# Work order:
Copy each line of the entries beneath that contains the word "totalPage".

Source texts of formatted documents:
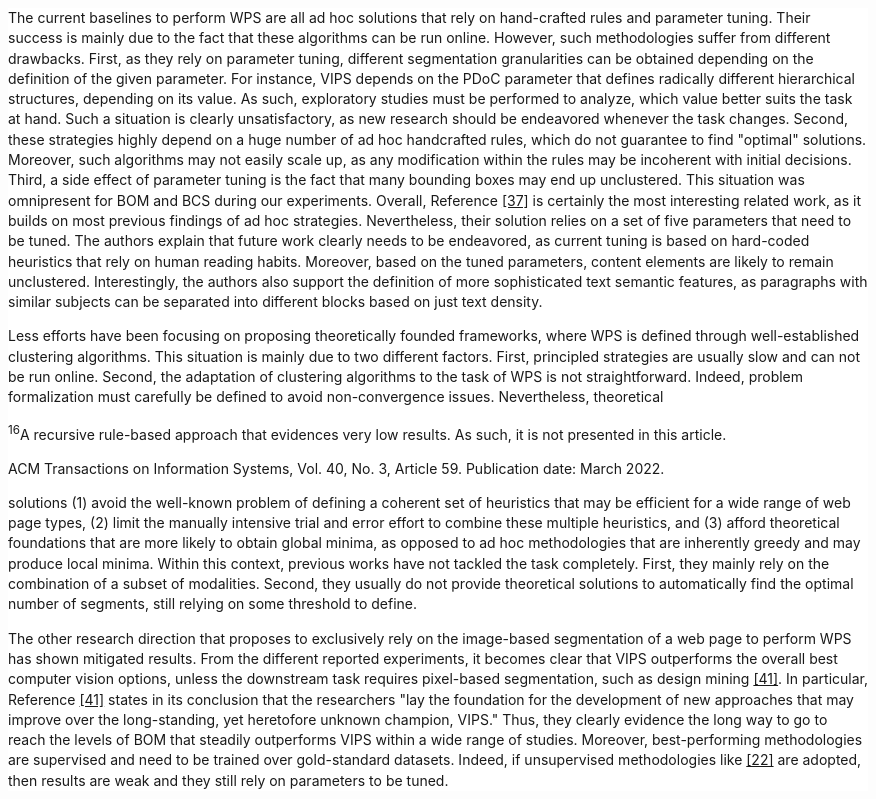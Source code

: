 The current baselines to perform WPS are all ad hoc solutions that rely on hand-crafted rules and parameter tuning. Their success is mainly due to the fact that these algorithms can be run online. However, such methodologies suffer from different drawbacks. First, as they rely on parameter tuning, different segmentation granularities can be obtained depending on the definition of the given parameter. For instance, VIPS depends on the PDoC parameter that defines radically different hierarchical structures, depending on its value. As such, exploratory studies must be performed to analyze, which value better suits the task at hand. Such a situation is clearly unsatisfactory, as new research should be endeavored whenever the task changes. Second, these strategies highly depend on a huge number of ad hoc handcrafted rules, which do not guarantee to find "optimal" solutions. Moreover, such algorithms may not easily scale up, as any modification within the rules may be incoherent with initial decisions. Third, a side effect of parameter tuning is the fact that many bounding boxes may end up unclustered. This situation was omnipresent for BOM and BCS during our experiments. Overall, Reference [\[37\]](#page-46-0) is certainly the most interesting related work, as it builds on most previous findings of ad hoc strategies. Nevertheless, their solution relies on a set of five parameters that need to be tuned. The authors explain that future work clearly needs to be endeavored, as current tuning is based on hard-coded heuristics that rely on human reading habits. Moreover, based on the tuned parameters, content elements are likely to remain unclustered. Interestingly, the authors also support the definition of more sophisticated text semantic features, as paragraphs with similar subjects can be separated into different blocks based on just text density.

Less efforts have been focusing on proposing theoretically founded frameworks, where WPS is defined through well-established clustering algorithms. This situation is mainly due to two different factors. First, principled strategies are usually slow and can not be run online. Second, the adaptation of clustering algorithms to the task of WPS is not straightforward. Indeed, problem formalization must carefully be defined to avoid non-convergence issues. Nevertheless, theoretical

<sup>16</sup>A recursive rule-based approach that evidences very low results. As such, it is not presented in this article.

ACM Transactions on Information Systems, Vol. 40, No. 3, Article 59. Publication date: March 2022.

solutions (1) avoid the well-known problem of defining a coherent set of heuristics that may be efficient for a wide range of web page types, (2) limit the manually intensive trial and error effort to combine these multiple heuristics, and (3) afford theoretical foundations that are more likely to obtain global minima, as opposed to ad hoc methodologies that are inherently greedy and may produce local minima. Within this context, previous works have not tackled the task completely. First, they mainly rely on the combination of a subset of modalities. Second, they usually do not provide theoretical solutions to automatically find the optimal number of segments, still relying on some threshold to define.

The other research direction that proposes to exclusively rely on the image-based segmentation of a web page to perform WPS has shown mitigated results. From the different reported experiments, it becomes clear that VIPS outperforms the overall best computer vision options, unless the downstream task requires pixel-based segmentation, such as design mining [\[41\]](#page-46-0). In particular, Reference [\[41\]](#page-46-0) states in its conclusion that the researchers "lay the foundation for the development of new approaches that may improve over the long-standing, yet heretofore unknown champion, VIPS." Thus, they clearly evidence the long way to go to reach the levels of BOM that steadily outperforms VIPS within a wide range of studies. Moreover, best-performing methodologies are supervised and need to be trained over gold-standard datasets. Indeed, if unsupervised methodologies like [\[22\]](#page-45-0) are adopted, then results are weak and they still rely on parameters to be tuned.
* * *
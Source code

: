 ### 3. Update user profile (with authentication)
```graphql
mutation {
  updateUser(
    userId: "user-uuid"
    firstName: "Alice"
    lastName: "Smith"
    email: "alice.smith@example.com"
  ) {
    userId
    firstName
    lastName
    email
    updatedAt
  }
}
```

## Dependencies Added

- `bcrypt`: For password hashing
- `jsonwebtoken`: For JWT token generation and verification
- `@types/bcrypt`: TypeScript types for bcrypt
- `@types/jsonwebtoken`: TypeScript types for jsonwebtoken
* * *
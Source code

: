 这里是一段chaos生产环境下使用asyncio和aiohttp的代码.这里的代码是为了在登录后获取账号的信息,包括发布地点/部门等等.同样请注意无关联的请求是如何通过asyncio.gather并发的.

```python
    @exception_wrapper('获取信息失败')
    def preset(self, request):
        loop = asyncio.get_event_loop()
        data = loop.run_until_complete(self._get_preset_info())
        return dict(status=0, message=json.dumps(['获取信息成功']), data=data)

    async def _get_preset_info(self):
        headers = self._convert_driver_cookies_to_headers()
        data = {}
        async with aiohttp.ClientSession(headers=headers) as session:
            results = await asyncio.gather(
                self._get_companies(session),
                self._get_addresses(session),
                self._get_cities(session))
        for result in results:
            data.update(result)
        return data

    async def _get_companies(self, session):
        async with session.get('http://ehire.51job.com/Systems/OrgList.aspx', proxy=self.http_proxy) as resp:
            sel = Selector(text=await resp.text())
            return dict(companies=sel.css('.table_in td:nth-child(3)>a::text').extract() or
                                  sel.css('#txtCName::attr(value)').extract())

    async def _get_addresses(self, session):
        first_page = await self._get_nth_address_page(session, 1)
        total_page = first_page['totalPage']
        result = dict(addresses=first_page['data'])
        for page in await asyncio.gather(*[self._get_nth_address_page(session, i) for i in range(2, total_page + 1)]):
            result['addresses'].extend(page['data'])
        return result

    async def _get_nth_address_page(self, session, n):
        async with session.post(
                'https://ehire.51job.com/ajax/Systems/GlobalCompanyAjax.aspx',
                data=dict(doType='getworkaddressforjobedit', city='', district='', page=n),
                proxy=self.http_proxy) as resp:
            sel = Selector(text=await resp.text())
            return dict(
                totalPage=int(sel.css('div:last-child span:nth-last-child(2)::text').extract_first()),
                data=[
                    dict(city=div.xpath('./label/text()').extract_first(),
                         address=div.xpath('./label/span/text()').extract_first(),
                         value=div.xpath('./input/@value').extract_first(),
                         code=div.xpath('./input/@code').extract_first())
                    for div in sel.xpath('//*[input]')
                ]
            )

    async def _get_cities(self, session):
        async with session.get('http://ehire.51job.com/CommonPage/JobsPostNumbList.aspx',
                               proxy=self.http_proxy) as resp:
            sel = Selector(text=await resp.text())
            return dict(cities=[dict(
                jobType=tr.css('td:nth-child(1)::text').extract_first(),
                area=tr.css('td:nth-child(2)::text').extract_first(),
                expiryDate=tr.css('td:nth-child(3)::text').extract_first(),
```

# Task response:
        total_page = first_page['totalPage']
                totalPage=int(sel.css('div:last-child span:nth-last-child(2)::text').extract_first()),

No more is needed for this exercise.